I have here a Black Sun Model of a BV-38 in 1/72 scale. Some of you might recognize it as a famous BIRD in a FAMOUS movie of the 80's ... but that is just a coincidence... or is it ?

All Resin... worth its weight in American Cash ! and worth your time....
Beautiful craftsmanship.... Molding is crisp with recessed panel lines...

Really nice decals... Vacuform canopies comes with Plugs to help cutting them. only had a few minor bubbles...on my copy... and peoples luv it !

Comments welcome.

http://i170.photobucket.com/albums/u255/schweinhund227/BV-38/DSC04338_resize.jpg
http://i170.photobucket.com/albums/u255/schweinhund227/BV-38/DSC04340_resize.jpg
http://i170.photobucket.com/albums/u255/schweinhund227/BV-38/DSC04343_resize.jpg
http://i170.photobucket.com/albums/u255/schweinhund227/BV-38/DSC04345_resize.jpg

The Spelling error in the Name Plate was fixed.... to reflect the proper spelling of ARK, I took it from the InterNet as is... and didn't spot it right away till someone Pointed it out.... Am I bad ?

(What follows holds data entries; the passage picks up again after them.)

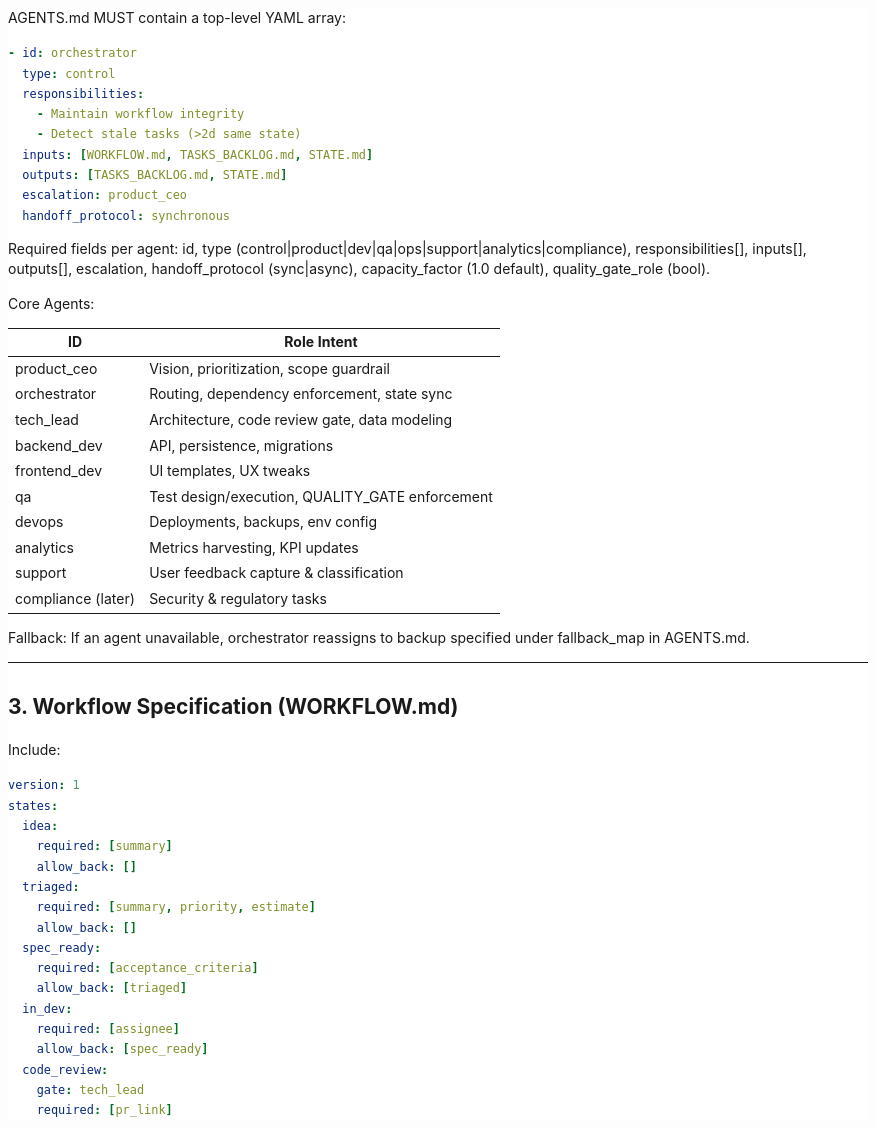 AGENTS.md MUST contain a top-level YAML array:

```yaml
- id: orchestrator
  type: control
  responsibilities:
    - Maintain workflow integrity
    - Detect stale tasks (>2d same state)
  inputs: [WORKFLOW.md, TASKS_BACKLOG.md, STATE.md]
  outputs: [TASKS_BACKLOG.md, STATE.md]
  escalation: product_ceo
  handoff_protocol: synchronous
```

Required fields per agent: id, type (control|product|dev|qa|ops|support|analytics|compliance), responsibilities[], inputs[], outputs[], escalation, handoff_protocol (sync|async), capacity_factor (1.0 default), quality_gate_role (bool).

Core Agents:

| ID | Role Intent |
|----|-------------|
| product_ceo | Vision, prioritization, scope guardrail |
| orchestrator | Routing, dependency enforcement, state sync |
| tech_lead | Architecture, code review gate, data modeling |
| backend_dev | API, persistence, migrations |
| frontend_dev | UI templates, UX tweaks |
| qa | Test design/execution, QUALITY_GATE enforcement |
| devops | Deployments, backups, env config |
| analytics | Metrics harvesting, KPI updates |
| support | User feedback capture & classification |
| compliance (later) | Security & regulatory tasks |

Fallback: If an agent unavailable, orchestrator reassigns to backup specified under fallback_map in AGENTS.md.

---

## 3. Workflow Specification (WORKFLOW.md)

Include:

```yaml
version: 1
states:
  idea:
    required: [summary]
    allow_back: []
  triaged:
    required: [summary, priority, estimate]
    allow_back: []
  spec_ready:
    required: [acceptance_criteria]
    allow_back: [triaged]
  in_dev:
    required: [assignee]
    allow_back: [spec_ready]
  code_review:
    gate: tech_lead
    required: [pr_link]
```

http://i170.photobucket.com/albums/u255/schweinhund227/BV-38/DSC04456.jpg


----------



## lastastronaut (Jan 29, 2008)

Holy smokes that is a reallly sharp beautiful build.. WOW.. that looks great.
Besides the monogram Flapjack, that is a nother lane i would love to add to my shelf,albeit a relaistic rep. where the flapjack is caraciture, still really gotta have it.


----------



## lastastronaut (Jan 29, 2008)

my typing skills are top notch I can see.


----------



## John P (Sep 1, 1999)

Mine would be done by now too if I hadn't botched the paint job and set it aside in disgust.


----------



## schweinhund227 (Dec 6, 2007)

John P said:


> Mine would be done by now too if I hadn't botched the paint job and set it aside in disgust.


Come on *John P* ! Strip it or sand it down a bit....... and fix it; don't quit on a 115$ Bird YOU can't !!! you just can't....  Come on.. get going... :thumbsup:


----------



## kit-junkie (Apr 8, 2005)

Beautiful work on a really cool plane!


----------



## roadrner (Jul 21, 1999)

Just make sure you don't back into the prop! Great job! :thumbsup::thumbsup: rr


----------